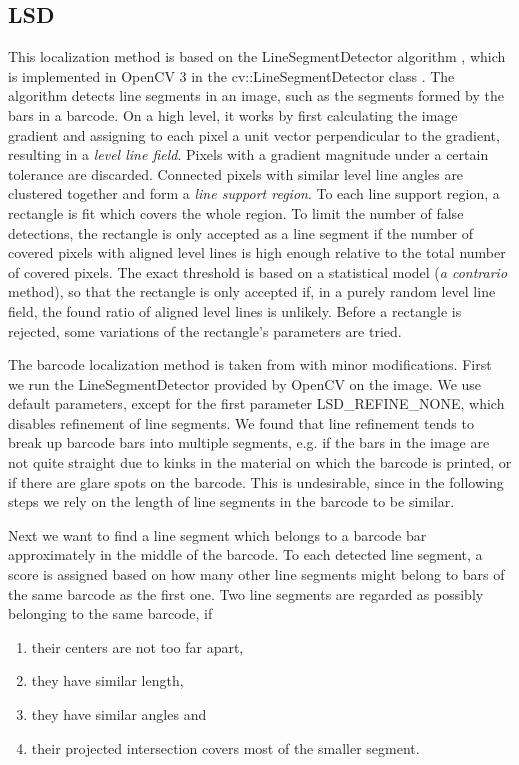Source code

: \subsection{LSD}\label{sec:LSD}
This localization method is based on the LineSegmentDetector algorithm
\cite{GromponevonGioi2012}, which is implemented in OpenCV 3 in the
cv::LineSegmentDetector class \cite{Bradski2017}. The algorithm detects line
segments in an image, such as the segments formed by the bars in a barcode.
On a high level, it works by first calculating the image gradient and assigning
to each pixel a unit vector perpendicular to the gradient, resulting in a
\emph{level line field}. Pixels with a gradient magnitude under a certain
tolerance are discarded. Connected pixels with similar level line angles are clustered
together and form a \emph{line support region}. To each line support region, a
rectangle is fit which covers the whole region. To limit the number of false
detections, the rectangle is only accepted as a line segment if the number of
covered pixels with aligned level lines is high enough relative to the total number of
covered pixels. The exact threshold is based on a statistical model (\emph{a
  contrario} method), so that the rectangle is only accepted if,
in a purely random level line field, the found ratio of aligned level lines is unlikely.
Before a rectangle is rejected, some variations of the rectangle's parameters
are tried.

The barcode localization method is taken from \citeauthor{Creusot2016} with minor modifications. First we run
the LineSegmentDetector provided by OpenCV on the image. We use default
parameters, except for the first parameter LSD\_REFINE\_NONE, which disables
refinement of line segments. We found that line refinement tends to break up
barcode bars into multiple segments, e.g. if the bars in the image are not quite
straight due to kinks in the material on which the barcode is printed, or if
there are glare spots on the barcode. This is undesirable, since in the
following steps we rely on the length of line segments in the barcode to be similar.

Next we want to find a line segment which belongs to a barcode bar approximately
in the middle of the barcode. To each detected line segment, a score is assigned
based on how many other line segments might belong to bars of the same barcode as the first
one. Two line segments are regarded as possibly belonging to the same barcode, if
\begin{enumerate}
\item their centers are not too far apart,
\item they have similar length,
\item they have similar angles and
\item their projected intersection covers most of the smaller segment.
\end{enumerate}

- - -

Prompt -
Reproduce, character for character, only the lines of the preceding data that start at the line with "covered pixels with" and end at the line with "method), so that", both included.

Your response -
covered pixels with aligned level lines is high enough relative to the total number of
covered pixels. The exact threshold is based on a statistical model (\emph{a
  contrario} method), so that the rectangle is only accepted if,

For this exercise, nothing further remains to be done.